Experts: Kamer, maak duidelijker wanneer De Jonge 2G mag inzetten

Foto: ANP

De Tweede Kamer moet duidelijker maken wanneer de minister van Volksgezondheid mag besluiten dat evenementen, kroegen en restaurants een 2G-bewijs mogen vragen. Dat zeggen hoogleraar staatsrecht Wim Voermans en Peter-Jan Loof, ondervoorzitter bij het College voor de Rechten van de Mens. Met zo’n bewijs mogen alleen genezen of gevaccineerde mensen naar binnen. Ook wanneer het 3G – waarbij ook negatief geteste mensen toegang krijgen- breder mag worden ingezet, moet beter worden afgebakend.

In de wetsvoorstellen die hierover naar de Kamer zijn gestuurd, staat dat nog niet expliciet genoeg, zeggen Voermans en Loof in een gesprek met de Tweede Kamer. Een van de wetten legt vast dat zorgminister Hugo de Jonge of zijn opvolger via een zogenoemde ministeriële regeling het vragen van 2G in bepaalde sectoren kan regelen. De andere voorstellen regelen dat via zo’n zelfde regeling een coronapas (een 3G-bewijs) kan worden gevraagd op de werkvloer en in het hoger onderwijs.

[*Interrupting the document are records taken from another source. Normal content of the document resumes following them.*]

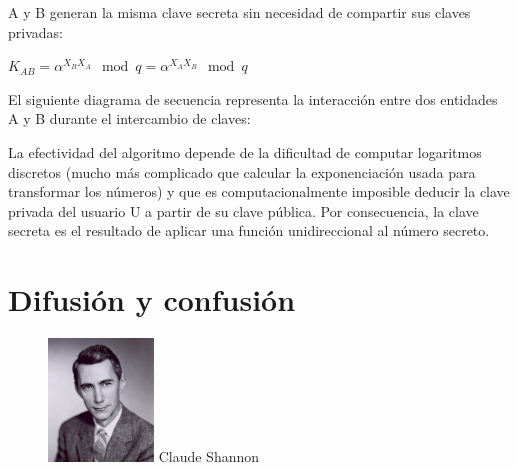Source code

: \documentclass[11pt]{article}
\begin{document}
A y B generan la misma clave secreta sin necesidad de compartir sus claves privadas:

\begin{center}
$K_{AB} = \alpha^{X_B X_A} \mod q = \alpha^{X_A X_B} \mod q$
\end{center}

El siguiente diagrama de secuencia representa la interacción entre dos entidades A y B durante el intercambio de claves:
\begin{center}\end{center}

La efectividad del algoritmo depende de la dificultad de computar logaritmos discretos (mucho más complicado que calcular la exponenciación usada para transformar los números) y que es computacionalmente imposible deducir la clave privada del usuario U a partir de su clave pública. Por consecuencia, la clave secreta es el resultado de aplicar una función unidireccional al número secreto.

\newpage


\section{Difusión y confusión}

\begin{figure} %
    \centering
    \includegraphics[width=0.25\textwidth]{img/Shannon.jpg}
    Claude Shannon
\end{figure}
\end{document}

Dat moet zorgvuldig gebeuren, zegt Voermans. Volgens hem moet de Kamer zorgen dat er duidelijke scenario’s worden omschreven in welke specifieke situaties 2G kan worden ingezet en 3G kan worden uitgebreid. Hij vreest dat de wet een “mandje met instrumenten” wordt, “waarvan je kan kijken wanneer het wordt gebruikt”. “Dan geeft u als wetgever wel heel veel ruimte weg aan de minister”, drukt hij de Kamer op het hart.

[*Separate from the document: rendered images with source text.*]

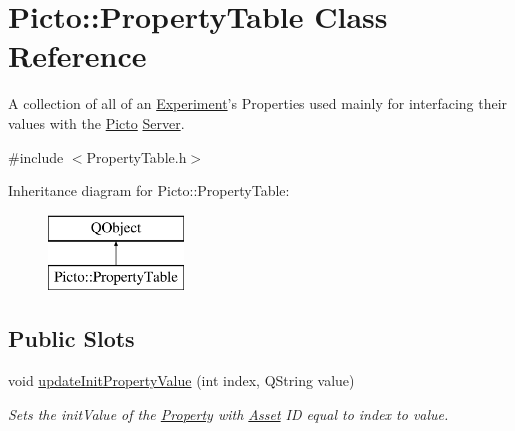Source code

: \hypertarget{class_picto_1_1_property_table}{\section{Picto\-:\-:Property\-Table Class Reference}
\label{class_picto_1_1_property_table}
}


A collection of all of an \hyperlink{class_picto_1_1_experiment}{Experiment}'s Properties used mainly for interfacing their values with the \hyperlink{namespace_picto}{Picto} \hyperlink{class_server}{Server}.  




{\ttfamily \#include $<$Property\-Table.\-h$>$}

Inheritance diagram for Picto\-:\-:Property\-Table\-:\begin{figure}[H]
\begin{center}
\leavevmode
\includegraphics[height=2.000000cm]{class_picto_1_1_property_table}
\end{center}
\end{figure}
\subsection*{Public Slots}
\begin{DoxyCompactItemize}
\item 
void \hyperlink{class_picto_1_1_property_table_a10a2fd7b9371799b2fe0934dc24e186e}{update\-Init\-Property\-Value} (int index, Q\-String value)
\begin{DoxyCompactList}\small\item\em Sets the init\-Value of the \hyperlink{class_picto_1_1_property}{Property} with \hyperlink{class_picto_1_1_asset}{Asset} I\-D equal to index to value. \end{DoxyCompactList}\end{DoxyCompactItemize}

Voermans zegt dat 2G sowieso “een veel verdergaande beperking is dan de 3G-maatregel, die al een rigoureuze beperking is.” Hij noemt het “misschien wel het grootste, moeilijkste duivelse dilemma” waar de Kamer ooit voor heeft gestaan. Nut en noodzaak van de wet moeten in elk geval goed worden uitgelegd, zegt de hoogleraar, anders kan het zijn dat de wet uiteindelijk voor het mensenrechtenhof sneuvelt.

Volgens Loof is het ook “van belang dat er nu al meer duidelijkheid komt over het type situatie waarin overgegaan zou kunnen worden tot dit soort verstrekkende maatregelen”. Daar moeten de Kamer en het kabinet als wetgevers voor zorgen, maar simpel is dat niet. “Een soort vast lijstje van voorwaarden is er niet”, zegt Loof.

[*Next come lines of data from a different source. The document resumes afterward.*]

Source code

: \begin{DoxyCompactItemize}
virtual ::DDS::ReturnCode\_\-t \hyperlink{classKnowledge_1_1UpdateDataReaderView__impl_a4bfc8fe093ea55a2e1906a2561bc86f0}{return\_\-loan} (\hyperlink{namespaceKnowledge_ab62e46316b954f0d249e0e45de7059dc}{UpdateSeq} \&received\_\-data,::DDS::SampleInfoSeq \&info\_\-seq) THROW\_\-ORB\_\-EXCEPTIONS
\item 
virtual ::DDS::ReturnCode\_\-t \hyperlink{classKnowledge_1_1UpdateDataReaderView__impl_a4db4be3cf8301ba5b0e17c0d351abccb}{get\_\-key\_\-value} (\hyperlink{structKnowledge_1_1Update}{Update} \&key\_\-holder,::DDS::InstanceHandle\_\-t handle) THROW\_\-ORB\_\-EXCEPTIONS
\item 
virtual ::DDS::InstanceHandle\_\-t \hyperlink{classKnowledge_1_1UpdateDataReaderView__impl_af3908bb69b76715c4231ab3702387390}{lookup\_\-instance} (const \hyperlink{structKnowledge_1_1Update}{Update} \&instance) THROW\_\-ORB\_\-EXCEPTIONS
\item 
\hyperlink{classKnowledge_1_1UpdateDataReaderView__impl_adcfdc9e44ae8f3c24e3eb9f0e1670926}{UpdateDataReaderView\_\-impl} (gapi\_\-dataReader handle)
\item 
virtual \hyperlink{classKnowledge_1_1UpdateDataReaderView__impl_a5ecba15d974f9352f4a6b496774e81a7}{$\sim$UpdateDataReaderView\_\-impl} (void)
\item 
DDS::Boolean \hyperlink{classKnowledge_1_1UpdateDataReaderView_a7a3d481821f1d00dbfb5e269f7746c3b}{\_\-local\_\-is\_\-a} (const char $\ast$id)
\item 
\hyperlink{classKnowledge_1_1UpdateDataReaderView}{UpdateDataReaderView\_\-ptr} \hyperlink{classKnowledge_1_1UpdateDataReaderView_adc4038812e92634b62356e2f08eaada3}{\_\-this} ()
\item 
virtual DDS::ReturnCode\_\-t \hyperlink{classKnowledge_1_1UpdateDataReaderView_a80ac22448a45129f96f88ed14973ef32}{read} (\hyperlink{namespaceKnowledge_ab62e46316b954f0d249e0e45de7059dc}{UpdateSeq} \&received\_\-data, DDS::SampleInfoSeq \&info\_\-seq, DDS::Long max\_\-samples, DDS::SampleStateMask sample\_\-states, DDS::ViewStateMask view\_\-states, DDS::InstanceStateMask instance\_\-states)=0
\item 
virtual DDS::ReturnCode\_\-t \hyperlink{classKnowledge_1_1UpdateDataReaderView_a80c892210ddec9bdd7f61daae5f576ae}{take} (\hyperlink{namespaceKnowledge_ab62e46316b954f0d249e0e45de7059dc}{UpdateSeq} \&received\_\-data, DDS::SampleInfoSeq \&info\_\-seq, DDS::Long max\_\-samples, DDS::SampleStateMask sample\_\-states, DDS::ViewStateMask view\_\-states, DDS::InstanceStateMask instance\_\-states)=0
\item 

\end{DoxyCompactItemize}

Hij maakt zich ook zorgen over de ruimte die aan ondernemers wordt gegeven. “Zijn zij er wel toe in staat om die afweging te maken” of ze voor 2G kiezen of niet, vraagt hij zich af. Een horeca-ondernemer kiest misschien sneller voor de “makkelijke weg”, omdat 1,5 meter afstand houden betekent dat er minder mensen binnen kunnen zitten. “Dan is de overstap naar 2G wel makkelijk gemaakt.”

Het College voor de Rechten van de Mens was erg kritisch op het eerste concept van het 2G-wetsvoorstel. Sindsdien heeft De Jonge de wettekst op belangrijke punten verbeterd, vindt Loof. Daarom slaat hij inmiddels een “mildere toon” aan.